In our study, we found that patients with pCR had better OS and DFS than patients with residual disease. Achievement of pCR in our cohort was significantly associated with survival outcomes. These findings are in concordance with a recently published large meta-analysis by Spring et al., which included more than 27,000 patients who were evaluated from 52 studies. The study found that patients who had pCR, as compared to the absence of pCR, had significantly better event-free survival and overall survival (HR 0.31, n = 26,378, and HR 0.22, n = 23,329, respectively) [24]. Diéras et al. studied patients with T2-3, N0-1, M0 disease who received preoperative chemotherapy with the AP regimen. At a median follow-up of 31 months, DFS was higher in patients who reached pCR than in those without pCR (91% vs. 70%) [8]. This result is similar to the findings of Cortazar et al. [9]. However, in our country, there are still many patients who come to the hospital when the disease is already in an advanced stage. Over the years, thanks to increased awareness campaigns, education, and screening, this rate has gradually decreased. In addition, FISH testing is now much more common than it was in the 2010s. Now, many patients have the opportunity to be treated with anti-HER2, CDK4/6 inhibitors, and immunotherapy, which improves the survival time of breast cancer patients.

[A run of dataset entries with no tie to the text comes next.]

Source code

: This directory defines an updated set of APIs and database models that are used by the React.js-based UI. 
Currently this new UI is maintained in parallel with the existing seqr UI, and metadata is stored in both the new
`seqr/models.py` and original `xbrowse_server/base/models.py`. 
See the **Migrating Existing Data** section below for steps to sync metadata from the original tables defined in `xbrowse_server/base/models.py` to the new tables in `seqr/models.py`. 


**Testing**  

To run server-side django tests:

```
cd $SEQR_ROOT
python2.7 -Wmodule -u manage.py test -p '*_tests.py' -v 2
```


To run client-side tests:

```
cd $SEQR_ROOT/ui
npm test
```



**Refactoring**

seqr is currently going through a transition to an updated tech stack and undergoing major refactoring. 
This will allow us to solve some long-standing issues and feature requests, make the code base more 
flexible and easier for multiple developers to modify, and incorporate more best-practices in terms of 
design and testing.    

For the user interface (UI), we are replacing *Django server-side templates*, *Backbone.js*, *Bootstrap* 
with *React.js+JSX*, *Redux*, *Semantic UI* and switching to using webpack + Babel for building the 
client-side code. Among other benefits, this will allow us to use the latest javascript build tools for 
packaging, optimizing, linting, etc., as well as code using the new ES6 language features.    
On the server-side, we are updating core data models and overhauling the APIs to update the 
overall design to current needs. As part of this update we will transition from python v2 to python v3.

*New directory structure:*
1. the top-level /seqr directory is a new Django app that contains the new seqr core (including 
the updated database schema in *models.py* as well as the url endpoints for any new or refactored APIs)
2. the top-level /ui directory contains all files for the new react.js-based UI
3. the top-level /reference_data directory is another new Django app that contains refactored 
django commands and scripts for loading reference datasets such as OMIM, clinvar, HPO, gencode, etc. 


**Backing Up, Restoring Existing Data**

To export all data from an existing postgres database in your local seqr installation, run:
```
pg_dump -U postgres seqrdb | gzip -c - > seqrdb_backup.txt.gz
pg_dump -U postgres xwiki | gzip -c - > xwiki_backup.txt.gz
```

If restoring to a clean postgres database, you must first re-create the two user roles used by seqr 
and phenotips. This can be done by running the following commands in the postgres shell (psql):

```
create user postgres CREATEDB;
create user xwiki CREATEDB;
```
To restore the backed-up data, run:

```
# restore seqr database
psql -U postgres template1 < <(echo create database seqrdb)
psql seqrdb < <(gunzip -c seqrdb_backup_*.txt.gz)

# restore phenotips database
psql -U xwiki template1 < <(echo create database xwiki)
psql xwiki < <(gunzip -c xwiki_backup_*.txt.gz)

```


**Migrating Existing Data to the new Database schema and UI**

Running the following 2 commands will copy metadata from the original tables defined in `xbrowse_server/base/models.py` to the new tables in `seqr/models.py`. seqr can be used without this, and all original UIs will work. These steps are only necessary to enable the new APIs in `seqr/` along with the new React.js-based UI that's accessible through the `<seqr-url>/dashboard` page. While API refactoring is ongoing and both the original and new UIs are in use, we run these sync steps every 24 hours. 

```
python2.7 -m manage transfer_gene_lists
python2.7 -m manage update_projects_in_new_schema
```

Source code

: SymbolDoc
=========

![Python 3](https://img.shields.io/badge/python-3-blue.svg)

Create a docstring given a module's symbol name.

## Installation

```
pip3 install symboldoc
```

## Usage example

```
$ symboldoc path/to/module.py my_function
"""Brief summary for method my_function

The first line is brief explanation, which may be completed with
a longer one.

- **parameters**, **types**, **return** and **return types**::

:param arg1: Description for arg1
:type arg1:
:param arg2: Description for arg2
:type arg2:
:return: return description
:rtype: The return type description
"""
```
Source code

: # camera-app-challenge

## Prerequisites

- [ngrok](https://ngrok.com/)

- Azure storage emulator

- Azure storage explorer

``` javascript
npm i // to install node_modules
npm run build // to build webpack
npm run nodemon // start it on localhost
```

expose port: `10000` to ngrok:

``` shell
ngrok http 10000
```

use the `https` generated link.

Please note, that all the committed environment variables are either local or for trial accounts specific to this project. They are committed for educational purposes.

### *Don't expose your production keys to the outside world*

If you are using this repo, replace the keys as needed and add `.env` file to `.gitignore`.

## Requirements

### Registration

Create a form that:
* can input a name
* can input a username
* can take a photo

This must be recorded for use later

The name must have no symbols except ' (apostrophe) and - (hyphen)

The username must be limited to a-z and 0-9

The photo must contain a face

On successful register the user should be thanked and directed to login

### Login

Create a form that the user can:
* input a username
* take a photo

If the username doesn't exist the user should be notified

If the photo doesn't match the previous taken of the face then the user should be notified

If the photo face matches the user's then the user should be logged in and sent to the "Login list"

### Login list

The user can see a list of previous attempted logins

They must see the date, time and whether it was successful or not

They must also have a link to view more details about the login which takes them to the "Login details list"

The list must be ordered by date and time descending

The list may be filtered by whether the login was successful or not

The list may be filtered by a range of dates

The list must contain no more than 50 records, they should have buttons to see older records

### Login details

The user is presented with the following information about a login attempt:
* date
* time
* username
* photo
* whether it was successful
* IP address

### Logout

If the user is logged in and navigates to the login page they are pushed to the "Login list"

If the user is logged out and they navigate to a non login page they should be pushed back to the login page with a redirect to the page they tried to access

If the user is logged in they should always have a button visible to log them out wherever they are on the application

The limitations of our study should be acknowledged. Firstly, the retrospective nature of the study may have limited our ability to control for all possible confounding variables, and therefore our findings should be interpreted with caution. Additionally, the small sample size and missing data, particularly regarding HR and HER2 status, may have impacted the accuracy of our results. FISH/chromogenic in situ hybridization (CISH) testing for HER2 is also beyond affordability for the reported population, so HER2 IHC (2+) patients were not evaluated by CISH or FISH. Furthermore, we did not have specific data on the use of endocrine therapy in our patients. This was due to the conditions at our hospital between 2009 and 2012, which prevented many patients from receiving consistent hormone therapy. Some patients started on aromatase inhibitors and then switched to tamoxifen, while others did the opposite. Finally, the primary aim of our study was to evaluate the response to treatment and survival outcomes. We did not focus on analyzing the toxicity or dose reductions related to the treatment. Future studies with larger sample sizes and more complete data collection would be necessary to confirm our findings and address these limitations.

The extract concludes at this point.